Jan 5, 17 / Aqu 05, 01 10:49 UTC
Space Mining ¶
Mining operations in space are a great way to build an economy. This is as well a great way to acquire resources for our civilization.
Jan 5, 17 / Aqu 05, 01 10:49 UTC
Mining operations in space are a great way to build an economy. This is as well a great way to acquire resources for our civilization.
Jan 5, 17 / Aqu 05, 01 17:46 UTC
Yep but we have to create what we need before, don't wait for Nasa or other's space agency for it. We gonna need some billions so that's not for today, but don't worry i'm working on it :)
Jan 13, 17 / Aqu 13, 01 23:57 UTC
I say don't worry about the costs of building a mining vessel ! Our solar system is very rich and abundant in natural resources. Especially the dangerous zone of the asteroid belt. Could mine other worlds, we should think ahead. Not worry about it but definitely draw up plans that are obviously plausible. We will gain billions of dollars or pounds. whatever the currency may be. We should base our economy on resources in space and regions around the world that other nations do not have access to and rely on exporting raw materials and products made from the raw materials. We will definitely have a lot of revenue. I have faith and hope in asgardia. We have to start somewhere.

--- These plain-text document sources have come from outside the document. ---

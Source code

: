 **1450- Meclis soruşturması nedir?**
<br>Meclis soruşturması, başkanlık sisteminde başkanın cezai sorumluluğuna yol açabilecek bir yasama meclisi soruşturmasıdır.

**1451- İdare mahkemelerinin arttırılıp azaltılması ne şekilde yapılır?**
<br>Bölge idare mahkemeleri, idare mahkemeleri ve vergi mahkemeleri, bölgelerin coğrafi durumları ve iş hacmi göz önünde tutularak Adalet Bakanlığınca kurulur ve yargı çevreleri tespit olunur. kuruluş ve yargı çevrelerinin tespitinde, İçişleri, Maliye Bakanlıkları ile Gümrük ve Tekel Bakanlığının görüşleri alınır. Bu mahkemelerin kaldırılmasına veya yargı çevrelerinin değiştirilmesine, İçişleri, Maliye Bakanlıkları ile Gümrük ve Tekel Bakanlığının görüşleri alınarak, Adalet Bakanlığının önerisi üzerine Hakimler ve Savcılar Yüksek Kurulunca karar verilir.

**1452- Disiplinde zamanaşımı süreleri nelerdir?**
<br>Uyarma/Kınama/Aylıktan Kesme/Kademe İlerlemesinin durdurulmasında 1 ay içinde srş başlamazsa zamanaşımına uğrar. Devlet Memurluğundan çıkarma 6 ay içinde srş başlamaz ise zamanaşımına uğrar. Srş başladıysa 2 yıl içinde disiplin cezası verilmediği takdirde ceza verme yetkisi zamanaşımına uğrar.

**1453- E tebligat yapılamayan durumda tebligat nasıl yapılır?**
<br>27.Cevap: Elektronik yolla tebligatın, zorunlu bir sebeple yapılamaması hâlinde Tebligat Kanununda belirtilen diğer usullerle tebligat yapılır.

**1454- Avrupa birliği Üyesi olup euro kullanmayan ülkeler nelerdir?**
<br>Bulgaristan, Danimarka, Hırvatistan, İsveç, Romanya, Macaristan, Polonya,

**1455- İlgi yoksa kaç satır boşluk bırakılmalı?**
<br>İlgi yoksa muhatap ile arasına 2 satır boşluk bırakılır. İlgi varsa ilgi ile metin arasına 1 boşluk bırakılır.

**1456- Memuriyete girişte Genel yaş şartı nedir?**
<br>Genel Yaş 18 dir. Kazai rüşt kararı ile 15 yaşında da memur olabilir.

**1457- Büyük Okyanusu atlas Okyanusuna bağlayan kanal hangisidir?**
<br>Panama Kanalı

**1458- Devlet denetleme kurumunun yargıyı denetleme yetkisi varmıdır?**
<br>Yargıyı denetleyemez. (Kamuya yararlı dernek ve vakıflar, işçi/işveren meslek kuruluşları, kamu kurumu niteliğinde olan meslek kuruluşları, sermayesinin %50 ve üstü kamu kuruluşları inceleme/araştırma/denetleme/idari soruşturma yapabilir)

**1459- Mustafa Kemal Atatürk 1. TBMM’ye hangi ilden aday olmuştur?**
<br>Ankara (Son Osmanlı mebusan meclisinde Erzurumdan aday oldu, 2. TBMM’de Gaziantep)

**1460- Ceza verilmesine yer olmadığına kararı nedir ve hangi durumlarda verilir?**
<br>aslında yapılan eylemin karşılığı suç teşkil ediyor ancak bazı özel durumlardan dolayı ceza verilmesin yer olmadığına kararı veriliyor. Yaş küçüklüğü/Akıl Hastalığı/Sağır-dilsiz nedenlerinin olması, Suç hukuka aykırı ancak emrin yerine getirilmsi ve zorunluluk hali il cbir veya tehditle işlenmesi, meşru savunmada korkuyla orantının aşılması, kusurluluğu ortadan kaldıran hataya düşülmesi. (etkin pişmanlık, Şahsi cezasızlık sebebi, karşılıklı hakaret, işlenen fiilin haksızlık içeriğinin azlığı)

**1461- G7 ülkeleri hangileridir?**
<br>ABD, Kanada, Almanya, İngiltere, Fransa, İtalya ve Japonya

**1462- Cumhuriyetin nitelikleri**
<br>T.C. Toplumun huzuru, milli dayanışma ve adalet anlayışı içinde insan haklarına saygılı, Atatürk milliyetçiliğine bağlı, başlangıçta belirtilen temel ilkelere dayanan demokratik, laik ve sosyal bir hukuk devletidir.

Jan 22, 17 / Aqu 22, 01 03:32 UTC
With current tech space mining can be a reality as early as tomorrow, I mean huge mining vessels would not be needed initially. We could easily construct smaller vessels and use those until larger ones become more affordable. But of course the entire idea relies upon Asgardia having been built and put in place. But once that is done fleets of smaller vessel can be constructed in the four maybe six maintenance bays and dispatched to asteriods in the belt or in orbit around other worlds in our solar system. They could be automated too which would be more affordable since they would not be huge (not initially anyway). Nasa has already developed tech that allowed a satellite to pilot itself and ion propulsion though it is still quite young. Similar systems could be developed allowing the same things on a larger scale
Jan 22, 17 / Aqu 22, 01 17:55 UTC
Christopher yep but for the construction you need some millions before :) But don't worry as i told i'm the future Elon Musk
Mar 16, 17 / Ari 19, 01 17:48 UTC
Yeahof course,you could simply borrow the money and pay it back,most likely with interest but we will have a tonne of resources by then and we have the solar system at our fingertips so we would get out of debt almost immediately
Mar 17, 17 / Ari 20, 01 04:22 UTC
Or....
You could develop on Earth a suite of produciton equipements that that combined can pretty much replicate all of itself. Then you make it upgrade itself, increase precision and capacities. At about this stage it can open itself up for rental of it's production capacity to individuals and or firms to make it pay for it's own operations. And maybe provide a little return for the operator. Such can eventually account for a production run of it's own parts to form a kit that's sent with assembly instructions to a "lesser fortunate" Asgardian.
If they was to follow suit then two machines will become four. Eight. Sixteen. Thirty two - etc.
These can be networked, to allow for distributed production runs to complete orders faster and to allow the closest unit to the end customer to be used. As the network reaches sufficient capacity of the "right" level of production quality a distributed run can be pushed across and the system to place into orbit can be produced overnight, and shipped to lauch point for assembly. It's possible the operation of these machines could even pay for the launch, too. Worst case, is it can additionally develop launch hardware and we just provide fuel.
That can then become fed with LEO debris to build a clone of itself and some other equipement more suitable for mining, ready for launching out to the belt where the real mining can begin... the entire operation could be made to find itself if we can secure payment for safely de-orbiting various peieces of debris various companies have irresponsibly left in orbit. Some of these are in very problematic locations and their removal would be sought.